Green hydrogen sounds like a win for developing countries, but cost and transport are problems

Johhanesburg, Oct 2: Hydrogen is used mainly to make chemicals such as fertiliser, and in oil refineries. Most hydrogen in the world today is made from natural gas or coal – methods associated with large carbon dioxide emissions. Developed countries are therefore looking to “green hydrogen” instead – produced using renewable electricity such as solar and wind power. Energy experts Rod Crompton and Bruce Young explain green hydrogen’s potential benefits and challenges.
Global hydrogen demand reached 94 million tons in 2021, and contained energy equal to about 2.5 per cent of global final energy consumption. Only about 0.1 per cent of current global hydrogen production is green, but big expansions are planned.
New applications for green hydrogen are also envisaged.
Liebreich’s classification is a useful indicator of the potential markets for green hydrogen.
Since the objective of using green hydrogen is really to reduce carbon dioxide, the applications to target first should be those that will yield the largest reductions in emissions.
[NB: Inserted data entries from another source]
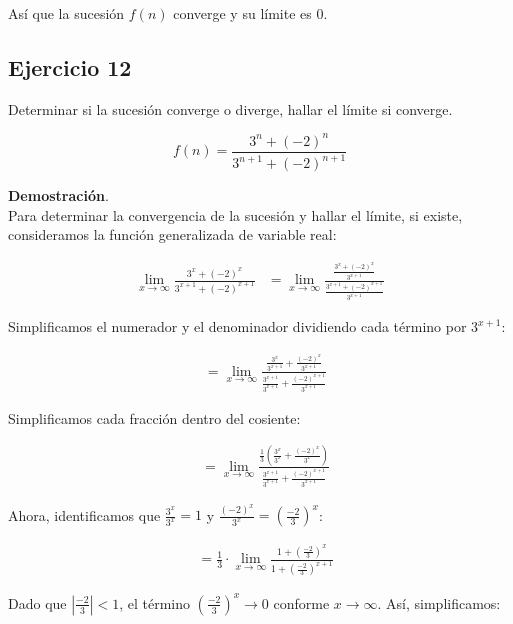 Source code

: \documentclass{article}
\begin{document}
    Así que la sucesión $f(n)$ converge y su límite es 0.

    \subsection*{Ejercicio 12}

    Determinar si la sucesión converge o diverge, hallar el límite si converge.

    $$
    f(n)=\frac{3^{n}+(-2)^{n}}{3^{n+1}+(-2)^{n+1}}
    $$

    \textbf{Demostración}.\\

    Para determinar la convergencia de la sucesión y hallar el límite, si existe, consideramos la función generalizada de variable real:

    \begin{align*}
    \lim _{x \rightarrow \infty} \frac{3^{x}+(-2)^{x}}{3^{x+1}+(-2)^{x+1}}
    & =\lim _{x \rightarrow \infty} \frac{\frac{3^{x}+(-2)^{x}}{3^{x+1}}}{\frac{3^{x+1}+(-2)^{x+1}}{3^{x+1}}}
    \end{align*}

    Simplificamos el numerador y el denominador dividiendo cada término por \(3^{x+1}\):

    \begin{align*}
    & =\lim _{x \rightarrow \infty} \frac{\frac{3^{x}}{3^{x+1}}+\frac{(-2)^{x}}{3^{x+1}}}{\frac{3^{x+1}}{3^{x+1}}+\frac{(-2)^{x+1}}{3^{x+1}}}
    \end{align*}

    Simplificamos cada fracción dentro del cosiente:

    \begin{align*}
    & =\lim _{x \rightarrow \infty} \frac{\frac{1}{3}\left(\frac{3^{x}}{3^{x}}+\frac{(-2)^{x}}{3^{x}}\right)}{\frac{3^{x+1}}{3^{x+1}}+\frac{(-2)^{x+1}}{3^{x+1}}}
    \end{align*}

    Ahora, identificamos que \(\frac{3^{x}}{3^{x}} = 1\) y \(\frac{(-2)^{x}}{3^{x}} = \left(\frac{-2}{3}\right)^x\):

    \begin{align*}
    & =\frac{1}{3} \cdot \lim _{x \rightarrow \infty} \frac{1+\left(\frac{-2}{3}\right)^{x}}{1+\left(\frac{-2}{3}\right)^{x+1}}
    \end{align*}

    Dado que \(\left|\frac{-2}{3}\right| < 1\), el término \(\left( \frac{-2}{3} \right)^x \to 0\) conforme \(x \to \infty\). Así, simplificamos:
\end{document}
Liebreich’s ladder shows which they are. The applications in the (green) top row are an efficient use of valuable green hydrogen.
But green hydrogen currently costs much more to make than less clean types of hydrogen. Using it to produce the 180 million tons per annum of ammonia required globally for fertiliser production would have a severe knock-on effect on food prices.
So it is difficult to see how this transition is going to occur.
Green hydrogen is made from water. Using renewable (“green”) electricity, equipment called electrolysers separates the hydrogen from oxygen in water (H2O). The process is called electrolysis.
Green hydrogen production emits no carbon dioxide, but the construction of renewable electricity infrastructure currently uses fossil fuels, which do emit carbon dioxide.
Hydrogen has traditionally been made from non-renewable energy sources like coal (“black hydrogen”) and natural gas (“grey hydrogen”). When these methods are combined with carbon capture and storage, the hydrogen produced is known as “blue hydrogen”.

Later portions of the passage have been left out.